Nenhum atleta foi capaz de bater o recorde da maratona em sua estreia na prova
Em 2000, o recorde da hora foi fixado em 49,431 quilômetros, marca obtida por Merckx no velódromo da Cidade do México em 1972. Já as marcas que o superaram – desde os 50,808 quilômetros de Francesco Moser em 1984 até os 56,375 quilômetros de Chris Boardman em 1996, sem esquecer os 53,040 quilômetros de Indurain em 1994 e os 55,291 quilômetros de Tony Rominger no mesmo ano, marcas conseguidas com bicicletas cada vez mais revolucionárias e com posições quase impossíveis sobre elas, como a conhecida comoSuperman, usada por Boardman – passavam a ser consideradas não como recordes, mas sim como melhores marcas.
Tal retrocesso no regulamento, a obrigação de bater o recorde com uma bicicleta tradicional, sem usar nem sequer o guidão de chifre e muito menos acoplamentos para os braços, fez com que nenhum dos grandes fabricantes de bicicletas nem nenhum dos grandes ciclistas desde então – nem Armstrong, nem Wiggins, nem Ullrich – tivessem interesse em bater uma marca que cheirava a pré-história. Apenas ciclistas desconhecidos, como Sosenka, Liese, Hutchinson o Nuttli – excetuando-se Boardman, que o fez por orgulho –atacaram o recorde de Merckx, uma marca que ainda não superou a barreira dos 50 quilômetros, objetivo mínimo de Cancellara. Este último, com os engenheiros do fabricante Trek e o treinamento de Luca Guercilena – técnico que aprendeu a fisiologia do recorde da hora com seu amigo Aldo Sass, um dos que, com Francesco Conconi e Michele Ferrari, prepararam o recorde de Moser em 1984 –, já fala até em datas e locais para uma tentativa que deveria devolver o prestígio perdido à prova da hora.
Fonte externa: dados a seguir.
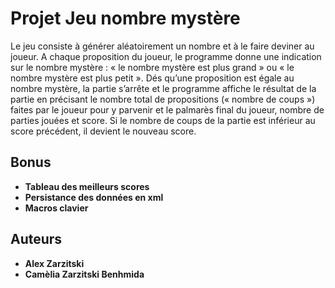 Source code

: # Projet Jeu nombre mystère

Le jeu consiste à générer aléatoirement un nombre et à le faire deviner au joueur. A chaque
proposition du joueur, le programme donne une indication sur le nombre mystère : « le
nombre mystère est plus grand » ou « le nombre mystère est plus petit ». Dés qu’une
proposition est égale au nombre mystère, la partie s’arrête et le programme affiche le résultat
de la partie en précisant le nombre total de propositions (« nombre de coups ») faites par le
joueur pour y parvenir et le palmarès final du joueur, nombre de parties jouées et score. Si le
nombre de coups de la partie est inférieur au score précédent, il devient le nouveau score.

## Bonus

* **Tableau des meilleurs scores** 
* **Persistance des données en xml** 
* **Macros clavier**

## Auteurs

* **Alex Zarzitski** 
* **Camèlia Zarzitski Benhmida**  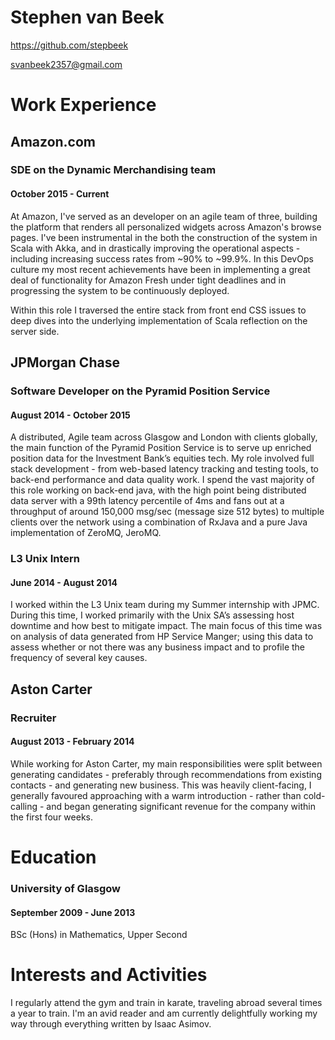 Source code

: # Stephen van Beek
https://github.com/stepbeek

svanbeek2357@gmail.com

# Work Experience
## Amazon.com
### SDE on the Dynamic Merchandising team 
#### October 2015 - Current

At Amazon, I've served as an developer on an agile team of three, building the platform that renders all personalized widgets across Amazon's browse pages. I've been instrumental in the both the construction of the system in Scala with Akka, and in drastically improving the operational aspects - including increasing success rates from ~90% to ~99.9%. In this DevOps culture my most recent achievements have been in implementing a great deal of functionality for Amazon Fresh under tight deadlines and in progressing the system to be continuously deployed. 

Within this role I traversed the entire stack from front end CSS issues to deep dives into the underlying implementation of Scala reflection on the server side.

## JPMorgan Chase 
### Software Developer on the Pyramid Position Service
#### August 2014 - October 2015

A distributed, Agile team across Glasgow and London with clients globally, the main function of the Pyramid Position Service is to serve up enriched position data for the Investment Bank’s equities tech. My role involved full stack development - from web-based latency tracking and testing tools, to back-end performance and data quality work. I spend the vast majority of this role working on back-end java, with the high point being distributed data server with a 99th latency percentile of 4ms and fans out at a throughput of around 150,000 msg/sec (message size 512 bytes) to multiple clients over the network using a combination of RxJava and a pure Java implementation of ZeroMQ, JeroMQ.

### L3 Unix Intern
#### June 2014 - August 2014

I worked within the L3 Unix team during my Summer internship with JPMC. During this time, I worked primarily with the Unix SA’s assessing host downtime and how best to mitigate impact. The main focus of this time was on analysis of data generated from HP Service Manger; using this data to assess whether or not there was any business impact and to profile the frequency of several key causes.

<p><!-- pagebreak --></p> 

## Aston Carter
### Recruiter
#### August 2013 - February 2014
While working for Aston Carter, my main responsibilities were split between generating candidates - preferably through recommendations from existing contacts - and generating new business. This was heavily client-facing, I generally favoured approaching with a warm introduction - rather than cold-calling - and began generating significant revenue for the company within the first four weeks.

# Education 
### University of Glasgow
#### September 2009 - June 2013
BSc (Hons) in Mathematics, Upper Second

# Interests and Activities
I regularly attend the gym and train in karate, traveling abroad several times a year to train. I'm an avid reader and am currently delightfully working my way through everything written by Isaac Asimov.

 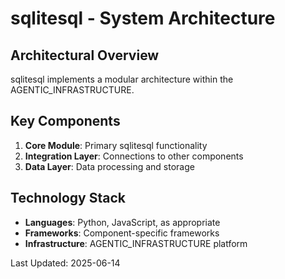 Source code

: # sqlitesql - System Architecture

## Architectural Overview

sqlitesql implements a modular architecture within the AGENTIC_INFRASTRUCTURE.

## Key Components

1. **Core Module**: Primary sqlitesql functionality
2. **Integration Layer**: Connections to other components
3. **Data Layer**: Data processing and storage

## Technology Stack

- **Languages**: Python, JavaScript, as appropriate
- **Frameworks**: Component-specific frameworks
- **Infrastructure**: AGENTIC_INFRASTRUCTURE platform

Last Updated: 2025-06-14
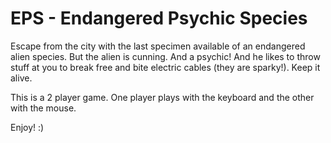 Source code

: # EPS - Endangered Psychic Species
Escape from the city with the last specimen available of an endangered alien species. But the alien is cunning. And a psychic! And he likes to throw stuff at you to break free and bite electric cables (they are sparky!). Keep it alive.

This is a 2 player game. One player plays with the keyboard and the other with the mouse.

Enjoy! :)
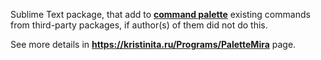 Sublime Text package, that add to [**command palette**](http://docs.sublimetext.info/en/latest/reference/command_palette.html) existing commands from third-party packages, if author(s) of them did not do this.

See more details in **<https://kristinita.ru/Programs/PaletteMira>** page.

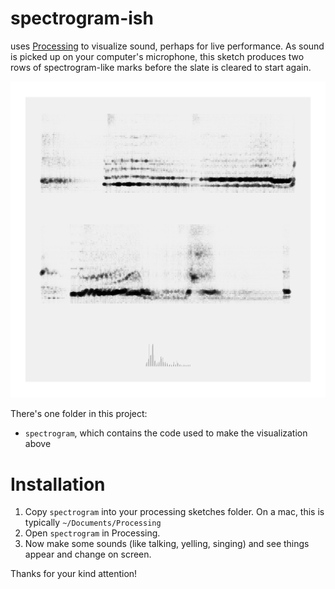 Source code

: # spectrogram-ish

uses [Processing](https://processing.org) to visualize sound, perhaps for live performance. As sound is picked up on your computer's microphone, this sketch produces two rows of spectrogram-like marks before the slate is cleared to start again.

![Screen capture](./screencapture.png)

There's one folder in this project:
- `spectrogram`, which contains the code used to make the visualization above

# Installation

1. Copy `spectrogram` into your processing sketches folder. On a mac, this is typically `~/Documents/Processing`
2. Open `spectrogram` in Processing.
3. Now make some sounds (like talking, yelling, singing) and see things appear and change on screen.

Thanks for your kind attention!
A data dever ser no final de abril, depois da prova Paris-Roubaix, o primeiro objetivo do ano para o suíço; o lugar ideal seria o velódromo mexicano de Aguascalientes, a uma altitude de 1.800 metros, com uma pista de madeira de 250 metros e uma cobertura de lona que pode ser inflada com ar a pressão regulável, o que sempre favoreceria a penetração aerodinâmica, que não é a melhor referência do fabuloso suíço (sua superfície frontal é muito superior à de Wiggins e Martin).
“Mas não nos esqueçamos de uma coisa”, adverte Guercilena. “Rodar a 50 por hora num velódromo com bicicleta tradicional é mais difícil do que fazê-lo a 52 numa corrida com guidão de chifre. Com a mesma energia se corre 15% mais lentamente.”